I also work in the ER pool, so I was hoping that would speed things up for us, alas, not to be. We got back rather quickly but getting respiratory was a little slow. I went back and forth (I was charge in our unit, hated to be gone long) and Zippy was in good hands. However after her 1 hour updraft and CXR her sat on room air was 85%. I suggested maybe O2 would be in order, but didn't put it on in case they wanted gasses. Epi and steroids were given, and she ended up on 40% veni mask. Long story short(er), she got admitted to ICU for bilateral PE's (blood clots). Two days later she is doing much better, I did manage to care for HER patients without killing any of them, and she is ALMOST cooperating with her care.
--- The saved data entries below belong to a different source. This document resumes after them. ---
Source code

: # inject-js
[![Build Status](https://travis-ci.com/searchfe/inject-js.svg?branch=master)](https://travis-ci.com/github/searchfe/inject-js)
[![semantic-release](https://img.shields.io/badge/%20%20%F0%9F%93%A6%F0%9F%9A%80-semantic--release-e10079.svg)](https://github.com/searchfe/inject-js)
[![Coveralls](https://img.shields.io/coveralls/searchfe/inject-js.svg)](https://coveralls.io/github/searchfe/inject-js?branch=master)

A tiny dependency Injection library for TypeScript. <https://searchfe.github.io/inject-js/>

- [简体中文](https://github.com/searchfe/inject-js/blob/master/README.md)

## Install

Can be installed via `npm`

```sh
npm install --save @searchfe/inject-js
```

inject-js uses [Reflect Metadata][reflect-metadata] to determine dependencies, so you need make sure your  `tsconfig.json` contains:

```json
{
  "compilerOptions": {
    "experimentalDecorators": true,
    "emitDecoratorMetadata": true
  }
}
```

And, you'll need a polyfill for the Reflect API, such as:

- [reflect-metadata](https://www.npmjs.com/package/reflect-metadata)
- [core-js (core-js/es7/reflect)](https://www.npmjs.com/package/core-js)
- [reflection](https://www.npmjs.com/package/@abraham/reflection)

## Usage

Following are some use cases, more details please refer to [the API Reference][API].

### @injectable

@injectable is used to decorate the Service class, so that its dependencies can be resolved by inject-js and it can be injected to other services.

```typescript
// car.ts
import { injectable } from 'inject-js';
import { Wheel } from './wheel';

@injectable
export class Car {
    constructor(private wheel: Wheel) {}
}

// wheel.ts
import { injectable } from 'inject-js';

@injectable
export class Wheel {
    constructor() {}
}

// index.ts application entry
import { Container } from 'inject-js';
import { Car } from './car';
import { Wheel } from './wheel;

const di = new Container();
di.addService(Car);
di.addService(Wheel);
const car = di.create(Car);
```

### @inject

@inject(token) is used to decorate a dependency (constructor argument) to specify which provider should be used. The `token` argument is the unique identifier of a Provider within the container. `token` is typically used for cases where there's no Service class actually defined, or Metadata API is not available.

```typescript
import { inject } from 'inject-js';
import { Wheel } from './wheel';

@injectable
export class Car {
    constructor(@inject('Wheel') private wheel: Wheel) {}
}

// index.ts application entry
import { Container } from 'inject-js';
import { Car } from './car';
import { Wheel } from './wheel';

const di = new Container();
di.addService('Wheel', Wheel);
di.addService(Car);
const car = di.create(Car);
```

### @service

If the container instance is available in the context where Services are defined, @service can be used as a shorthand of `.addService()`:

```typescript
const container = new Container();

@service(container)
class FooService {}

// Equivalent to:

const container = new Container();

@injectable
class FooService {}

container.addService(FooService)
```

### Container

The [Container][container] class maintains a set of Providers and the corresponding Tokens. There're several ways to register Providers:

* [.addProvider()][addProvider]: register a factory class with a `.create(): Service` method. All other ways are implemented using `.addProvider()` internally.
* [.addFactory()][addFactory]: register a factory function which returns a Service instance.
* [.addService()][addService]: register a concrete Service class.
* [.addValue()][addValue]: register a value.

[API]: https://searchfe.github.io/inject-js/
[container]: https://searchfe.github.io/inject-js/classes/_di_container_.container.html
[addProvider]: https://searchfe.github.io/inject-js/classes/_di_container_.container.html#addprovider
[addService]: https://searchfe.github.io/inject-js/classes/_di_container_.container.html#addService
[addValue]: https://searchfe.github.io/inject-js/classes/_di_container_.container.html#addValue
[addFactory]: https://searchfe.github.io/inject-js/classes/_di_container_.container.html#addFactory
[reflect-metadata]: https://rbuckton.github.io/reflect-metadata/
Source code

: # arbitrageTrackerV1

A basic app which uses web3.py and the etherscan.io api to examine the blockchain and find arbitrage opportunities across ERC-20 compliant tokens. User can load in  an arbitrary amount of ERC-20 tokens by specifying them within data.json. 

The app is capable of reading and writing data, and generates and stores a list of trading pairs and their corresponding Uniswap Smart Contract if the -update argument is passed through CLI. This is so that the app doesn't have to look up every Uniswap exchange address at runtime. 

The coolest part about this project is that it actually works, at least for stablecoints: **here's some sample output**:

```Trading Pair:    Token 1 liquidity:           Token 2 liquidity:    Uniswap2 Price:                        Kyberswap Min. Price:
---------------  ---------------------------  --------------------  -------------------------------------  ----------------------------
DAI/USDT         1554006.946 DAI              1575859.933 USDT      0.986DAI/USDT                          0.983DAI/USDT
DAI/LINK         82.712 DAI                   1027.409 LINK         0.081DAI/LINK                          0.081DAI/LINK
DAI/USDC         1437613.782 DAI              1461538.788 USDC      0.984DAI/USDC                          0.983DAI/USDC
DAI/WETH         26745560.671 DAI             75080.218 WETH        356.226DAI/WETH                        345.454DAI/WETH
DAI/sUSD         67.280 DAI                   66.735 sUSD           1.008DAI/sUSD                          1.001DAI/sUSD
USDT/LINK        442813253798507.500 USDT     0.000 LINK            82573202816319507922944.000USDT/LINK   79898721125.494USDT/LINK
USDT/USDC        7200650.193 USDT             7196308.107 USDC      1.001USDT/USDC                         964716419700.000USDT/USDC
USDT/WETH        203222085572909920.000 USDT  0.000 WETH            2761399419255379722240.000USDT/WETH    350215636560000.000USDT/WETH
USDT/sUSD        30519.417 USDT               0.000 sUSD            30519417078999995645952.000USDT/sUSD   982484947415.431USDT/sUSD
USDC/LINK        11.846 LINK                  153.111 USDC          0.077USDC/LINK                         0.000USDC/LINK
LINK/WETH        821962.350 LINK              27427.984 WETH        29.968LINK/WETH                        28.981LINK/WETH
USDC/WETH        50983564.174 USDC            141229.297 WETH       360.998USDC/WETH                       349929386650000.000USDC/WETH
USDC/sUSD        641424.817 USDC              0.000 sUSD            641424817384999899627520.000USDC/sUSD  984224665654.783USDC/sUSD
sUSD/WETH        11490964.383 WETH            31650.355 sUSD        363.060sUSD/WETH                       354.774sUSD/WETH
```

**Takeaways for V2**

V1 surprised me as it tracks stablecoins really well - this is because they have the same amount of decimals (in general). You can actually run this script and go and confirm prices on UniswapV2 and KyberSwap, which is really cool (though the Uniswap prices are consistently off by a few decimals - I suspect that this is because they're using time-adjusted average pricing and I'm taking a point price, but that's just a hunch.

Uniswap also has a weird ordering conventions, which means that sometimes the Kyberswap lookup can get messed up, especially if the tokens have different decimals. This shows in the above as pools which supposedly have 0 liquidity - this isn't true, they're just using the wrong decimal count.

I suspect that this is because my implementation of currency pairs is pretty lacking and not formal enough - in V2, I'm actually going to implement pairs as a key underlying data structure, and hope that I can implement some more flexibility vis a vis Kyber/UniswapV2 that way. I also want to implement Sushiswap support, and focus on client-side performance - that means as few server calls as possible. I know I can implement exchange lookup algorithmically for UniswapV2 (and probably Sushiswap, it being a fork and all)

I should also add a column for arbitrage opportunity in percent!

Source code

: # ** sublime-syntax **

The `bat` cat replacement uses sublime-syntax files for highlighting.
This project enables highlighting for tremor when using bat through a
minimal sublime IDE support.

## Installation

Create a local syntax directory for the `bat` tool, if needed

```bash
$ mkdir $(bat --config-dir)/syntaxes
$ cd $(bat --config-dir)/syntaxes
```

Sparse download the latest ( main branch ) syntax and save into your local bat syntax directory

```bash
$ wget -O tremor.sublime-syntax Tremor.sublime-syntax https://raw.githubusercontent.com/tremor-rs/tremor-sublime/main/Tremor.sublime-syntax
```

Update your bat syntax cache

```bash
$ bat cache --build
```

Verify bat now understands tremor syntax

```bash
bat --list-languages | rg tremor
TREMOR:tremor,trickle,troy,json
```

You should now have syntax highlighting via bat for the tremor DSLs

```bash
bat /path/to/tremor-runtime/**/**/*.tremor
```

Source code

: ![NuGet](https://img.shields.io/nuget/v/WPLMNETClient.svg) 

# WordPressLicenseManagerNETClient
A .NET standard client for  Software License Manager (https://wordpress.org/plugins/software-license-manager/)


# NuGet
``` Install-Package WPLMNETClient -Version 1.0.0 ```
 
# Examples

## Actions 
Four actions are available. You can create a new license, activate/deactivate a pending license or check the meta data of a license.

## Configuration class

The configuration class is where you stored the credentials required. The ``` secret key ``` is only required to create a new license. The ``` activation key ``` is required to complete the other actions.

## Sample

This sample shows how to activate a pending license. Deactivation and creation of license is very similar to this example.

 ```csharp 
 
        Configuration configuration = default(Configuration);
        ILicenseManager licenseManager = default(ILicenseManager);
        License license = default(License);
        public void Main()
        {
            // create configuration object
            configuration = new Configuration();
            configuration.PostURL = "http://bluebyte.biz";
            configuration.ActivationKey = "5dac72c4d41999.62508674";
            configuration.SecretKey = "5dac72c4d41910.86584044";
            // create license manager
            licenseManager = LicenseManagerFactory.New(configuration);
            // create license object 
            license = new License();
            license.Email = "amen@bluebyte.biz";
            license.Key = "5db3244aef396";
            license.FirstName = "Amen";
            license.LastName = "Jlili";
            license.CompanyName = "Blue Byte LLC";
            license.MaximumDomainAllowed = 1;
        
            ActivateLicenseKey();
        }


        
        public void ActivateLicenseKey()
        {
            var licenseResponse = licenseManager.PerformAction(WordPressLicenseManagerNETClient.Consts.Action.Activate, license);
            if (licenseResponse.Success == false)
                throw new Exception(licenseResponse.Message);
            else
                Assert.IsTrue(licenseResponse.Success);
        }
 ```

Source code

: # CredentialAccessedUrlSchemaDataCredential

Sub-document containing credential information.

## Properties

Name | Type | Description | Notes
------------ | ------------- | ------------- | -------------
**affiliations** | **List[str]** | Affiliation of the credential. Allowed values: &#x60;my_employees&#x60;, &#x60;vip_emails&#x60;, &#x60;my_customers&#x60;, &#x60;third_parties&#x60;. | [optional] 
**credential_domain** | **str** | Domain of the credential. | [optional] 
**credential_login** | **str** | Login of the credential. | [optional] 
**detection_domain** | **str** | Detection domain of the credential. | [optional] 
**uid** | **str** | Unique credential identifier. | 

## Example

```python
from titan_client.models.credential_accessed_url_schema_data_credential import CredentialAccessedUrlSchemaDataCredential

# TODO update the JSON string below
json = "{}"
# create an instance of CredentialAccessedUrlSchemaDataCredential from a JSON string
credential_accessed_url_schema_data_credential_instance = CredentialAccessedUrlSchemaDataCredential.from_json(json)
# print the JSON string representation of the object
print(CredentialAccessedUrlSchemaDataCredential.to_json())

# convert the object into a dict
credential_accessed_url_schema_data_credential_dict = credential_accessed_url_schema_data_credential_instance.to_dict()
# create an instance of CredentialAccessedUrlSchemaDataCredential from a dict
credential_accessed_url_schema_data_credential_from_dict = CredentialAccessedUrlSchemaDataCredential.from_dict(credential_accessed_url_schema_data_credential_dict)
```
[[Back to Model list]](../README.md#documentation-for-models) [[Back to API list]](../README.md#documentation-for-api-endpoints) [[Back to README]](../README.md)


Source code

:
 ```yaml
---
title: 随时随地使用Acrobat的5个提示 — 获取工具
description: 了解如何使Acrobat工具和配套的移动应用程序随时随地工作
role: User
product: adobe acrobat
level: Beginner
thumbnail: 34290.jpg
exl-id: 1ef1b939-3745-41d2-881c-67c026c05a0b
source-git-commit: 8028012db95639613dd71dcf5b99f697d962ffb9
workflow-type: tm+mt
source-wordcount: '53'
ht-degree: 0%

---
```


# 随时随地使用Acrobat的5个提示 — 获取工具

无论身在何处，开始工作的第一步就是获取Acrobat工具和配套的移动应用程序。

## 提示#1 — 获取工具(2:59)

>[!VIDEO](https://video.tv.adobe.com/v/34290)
I can't tell you how scared I was. We lost a blogger in the fall to this, of course I've seen pts die with it, one of our nurses mom died with one (sorry babe - I know it still hurts and I know you were very scared), and I'm quite attached to the girl. I'm hoping that Zippy will take this serious, will actually cooperate with the docs (we did hand pick them), and will heal quickly. After all, I am having to do my own work, God save the patients!!!!

1 comment:

siouxy said...

Yup -- I was scared. Thanks for the good care of our "Zippy". She's one in a million.